#### THE PROBLEM:
Each entry should be set down again verbatim, with the images omitted.
+++
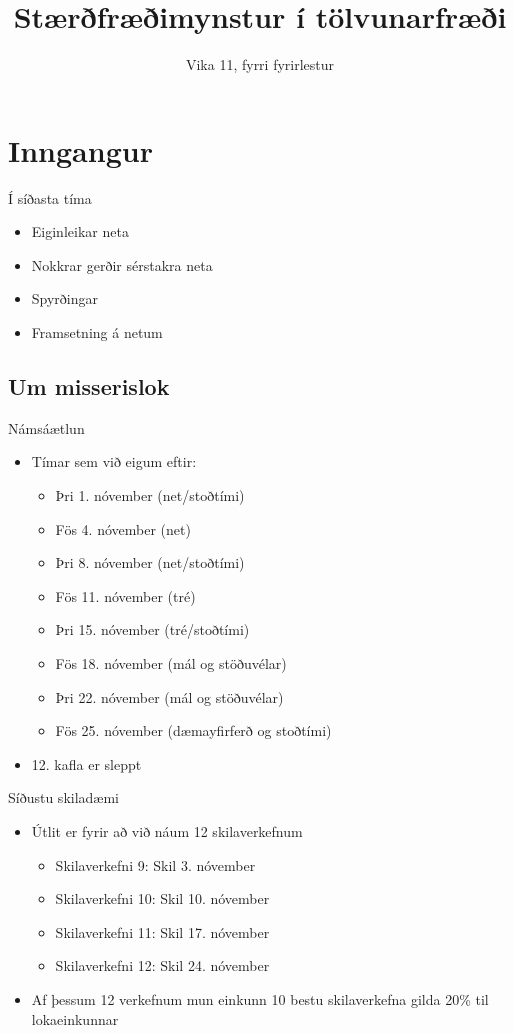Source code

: \documentclass{beamer}
\title{Stærðfræðimynstur í tölvunarfræði}
\subtitle{Vika 11, fyrri fyrirlestur}
\begin{document}
\begin{frame}
\titlepage
\end{frame}


\section{Inngangur}

\begin{frame}{Í síðasta tíma}
\begin{itemize}
 \item Eiginleikar neta
 \item Nokkrar gerðir sérstakra neta
 \item Spyrðingar
 \item Framsetning á netum
\end{itemize}
\end{frame}

\subsection{Um misserislok}

\begin{frame}{Námsáætlun}
\begin{itemize}
 \item Tímar sem við eigum eftir:
 \begin{itemize}
  \item Þri 1. nóvember (net/stoðtími)
  \item Fös 4. nóvember (net)
  \item Þri 8. nóvember (net/stoðtími)
  \item Fös 11. nóvember (tré)
  \item Þri 15. nóvember (tré/stoðtími)
  \item Fös 18. nóvember (mál og stöðuvélar)
  \item Þri 22. nóvember (mál og stöðuvélar)
  \item Fös 25. nóvember (dæmayfirferð og stoðtími)
 \end{itemize}
 \item 12. kafla er sleppt
\end{itemize}

\end{frame}


\begin{frame}{Síðustu skiladæmi}
\begin{itemize}
 \item Útlit er fyrir að við náum 12 skilaverkefnum
 \begin{itemize}
  \item Skilaverkefni 9: Skil 3. nóvember
  \item Skilaverkefni 10: Skil 10. nóvember 
  \item Skilaverkefni 11: Skil 17. nóvember
  \item Skilaverkefni 12: Skil 24. nóvember
 \end{itemize}
 \item Af þessum 12 verkefnum mun einkunn 10 bestu skilaverkefna gilda 20\% til lokaeinkunnar
\end{itemize}
\end{frame}
\end{document}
+++
#### TASK ANSWER:
Source code

: \documentclass{beamer}
\title{Stærðfræðimynstur í tölvunarfræði}
\subtitle{Vika 11, fyrri fyrirlestur}
\begin{document}
\begin{frame}
\titlepage
\end{frame}


\section{Inngangur}

\begin{frame}{Í síðasta tíma}
\begin{itemize}
 \item Eiginleikar neta
 \item Nokkrar gerðir sérstakra neta
 \item Spyrðingar
 \item Framsetning á netum
\end{itemize}
\end{frame}

\subsection{Um misserislok}

\begin{frame}{Námsáætlun}
\begin{itemize}
 \item Tímar sem við eigum eftir:
 \begin{itemize}
  \item Þri 1. nóvember (net/stoðtími)
  \item Fös 4. nóvember (net)
  \item Þri 8. nóvember (net/stoðtími)
  \item Fös 11. nóvember (tré)
  \item Þri 15. nóvember (tré/stoðtími)
  \item Fös 18. nóvember (mál og stöðuvélar)
  \item Þri 22. nóvember (mál og stöðuvélar)
  \item Fös 25. nóvember (dæmayfirferð og stoðtími)
 \end{itemize}
 \item 12. kafla er sleppt
\end{itemize}

\end{frame}


\begin{frame}{Síðustu skiladæmi}
\begin{itemize}
 \item Útlit er fyrir að við náum 12 skilaverkefnum
 \begin{itemize}
  \item Skilaverkefni 9: Skil 3. nóvember
  \item Skilaverkefni 10: Skil 10. nóvember 
  \item Skilaverkefni 11: Skil 17. nóvember
  \item Skilaverkefni 12: Skil 24. nóvember
 \end{itemize}
 \item Af þessum 12 verkefnum mun einkunn 10 bestu skilaverkefna gilda 20\% til lokaeinkunnar
\end{itemize}
\end{frame}
\end{document}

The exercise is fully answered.